I first met John Nicholson after my last column came out in the Yukon News. John is small, quiet, wise. He’s been a teacher all his life, giving lectures on art history at the extension campus of Loyola University of Chicago, which is in Rome, Italy. John just retired a few years ago, and has returned to live in Whitehorse.

He was born in Dawson City in January, 1938, where his father Jack worked for the dredging company on the creeks outside Dawson. Jack had been in the Yukon for nearly a decade when Lena Peck, his long-time sweetheart from back on Cape Breton Island, took the month-long journey to Dawson, where they were married in October, 1935.
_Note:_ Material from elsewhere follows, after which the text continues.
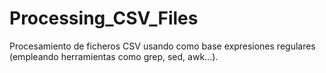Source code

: # Processing_CSV_Files
Procesamiento de ficheros CSV usando como base expresiones regulares (empleando herramientas como grep, sed, awk...).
Jack worked on the dredges out on the creeks while the family lived in Dawson. John’s memories of Dawson were good ones, most notably the long, cold, winters. The Nicholson family moved to Whitehorse in 1944, where there was work for the army maintaining the Alaska Highway. John remembers the food rationing of the war years.

His father was posted at 17 Works, an army installation on Two-Mile Hill, when, on Dec. 28, 1950, he died unexpectedly of a heart attack. He was only 49 years old. John was 12 years old, going on 13 at the time. Without the wage-earner of the family, finances were slim.
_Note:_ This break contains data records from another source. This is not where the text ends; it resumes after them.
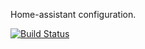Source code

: Home-assistant configuration.

[![Build Status](https://travis-ci.org/geripgeri/Angie.svg?branch=master)](https://travis-ci.org/geripgeri/Angie)


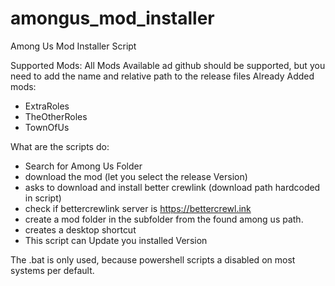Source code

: # amongus_mod_installer
Among Us Mod Installer Script

Supported Mods:
All Mods Available ad github should be supported, but you need to add the name and relative path to the release files
Already Added mods:
- ExtraRoles
- TheOtherRoles
- TownOfUs


What are the scripts do:
- Search for Among Us Folder
- download the mod (let you select the release Version)
- asks to download and install better crewlink (download path hardcoded in script)
- check if bettercrewlink server is https://bettercrewl.ink
- create a mod folder in the subfolder from the found among us path.
- creates a desktop shortcut
- This script can Update you installed Version

The .bat is only used, because powershell scripts a disabled on most systems per default.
According to John: “My mother said, ‘well you have to get a summer job, because money was a little bit short.’ I don’t know if the Locke family is still around, but I met a fellow named Freddy Locke who was little older than I am. I met him on the street, and he said, something like ‘…are you looking for a summer job?’ So, I said yes. Well, he knows there was a job on the riverboats.” And that’s how he found work on the steamer Whitehorse for the summer.

John misled them about his age, telling them he was 15. They knew better, but perhaps knowing of his family circumstances, hired him anyway. He started as soon as school let out in June of 1951. That was 70 years ago this summer. He kept his seaman’s discharge book for many years. It contained the record of his service on the steamers, but he lost it “somewhere along the way.”

John was assigned to work in the galley, where he assisted the cook. The kitchen crew was Chinese, but after seven long decades, he can’t remember their names, nor the names of any other crew or officers. He recalls that his job included a lot of peeling of potatoes, onions and carrots. He served food to the crewmen in the crew’s mess. He ate well, and bunked next to the engine room. The engine of the Whitehorse, which was powered by steam, was relatively quiet. He remembers falling asleep to the rhythmic churning of the paddlewheel, and he slept well.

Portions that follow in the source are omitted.